[Start of section]

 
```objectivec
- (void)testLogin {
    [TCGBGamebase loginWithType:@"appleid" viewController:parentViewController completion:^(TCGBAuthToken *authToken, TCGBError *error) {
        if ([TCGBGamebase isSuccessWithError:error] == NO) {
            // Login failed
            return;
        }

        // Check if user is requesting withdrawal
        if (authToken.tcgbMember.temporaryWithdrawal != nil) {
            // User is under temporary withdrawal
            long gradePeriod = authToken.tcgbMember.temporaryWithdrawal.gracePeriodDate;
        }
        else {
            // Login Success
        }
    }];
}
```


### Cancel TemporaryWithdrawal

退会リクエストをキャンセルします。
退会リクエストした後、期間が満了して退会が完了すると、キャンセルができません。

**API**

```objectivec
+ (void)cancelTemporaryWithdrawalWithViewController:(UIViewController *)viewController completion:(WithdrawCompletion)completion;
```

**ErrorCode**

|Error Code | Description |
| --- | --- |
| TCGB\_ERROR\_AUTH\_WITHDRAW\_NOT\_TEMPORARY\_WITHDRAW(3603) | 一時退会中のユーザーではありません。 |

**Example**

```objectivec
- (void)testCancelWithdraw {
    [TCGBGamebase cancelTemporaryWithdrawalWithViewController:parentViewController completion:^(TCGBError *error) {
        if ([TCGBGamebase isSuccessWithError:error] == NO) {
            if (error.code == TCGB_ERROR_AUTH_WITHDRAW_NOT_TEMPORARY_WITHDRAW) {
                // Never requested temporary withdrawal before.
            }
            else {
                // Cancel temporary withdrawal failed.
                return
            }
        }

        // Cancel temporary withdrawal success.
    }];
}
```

[End of section]
[Start of section]

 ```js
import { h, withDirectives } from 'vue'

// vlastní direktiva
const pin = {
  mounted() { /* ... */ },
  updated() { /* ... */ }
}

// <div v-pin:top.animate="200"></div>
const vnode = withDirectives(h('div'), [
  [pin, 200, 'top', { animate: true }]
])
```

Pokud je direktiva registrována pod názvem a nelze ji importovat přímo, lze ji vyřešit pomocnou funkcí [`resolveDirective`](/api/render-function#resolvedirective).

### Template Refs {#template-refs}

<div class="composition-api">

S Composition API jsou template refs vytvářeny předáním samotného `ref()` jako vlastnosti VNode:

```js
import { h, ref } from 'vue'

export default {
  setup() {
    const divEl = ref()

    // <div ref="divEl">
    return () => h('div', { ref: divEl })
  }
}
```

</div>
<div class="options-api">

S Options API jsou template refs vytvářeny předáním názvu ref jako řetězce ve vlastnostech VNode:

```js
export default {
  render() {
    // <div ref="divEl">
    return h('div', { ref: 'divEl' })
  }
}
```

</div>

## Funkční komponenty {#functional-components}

[End of section]

_GOAL OF THE EXERCISE:_ For each line of the data that has the word "vytvářeny", report that line.

_SOLUTION TO THE EXERCISE:_
S Composition API jsou template refs vytvářeny předáním samotného `ref()` jako vlastnosti VNode:
S Options API jsou template refs vytvářeny předáním názvu ref jako řetězce ve vlastnostech VNode:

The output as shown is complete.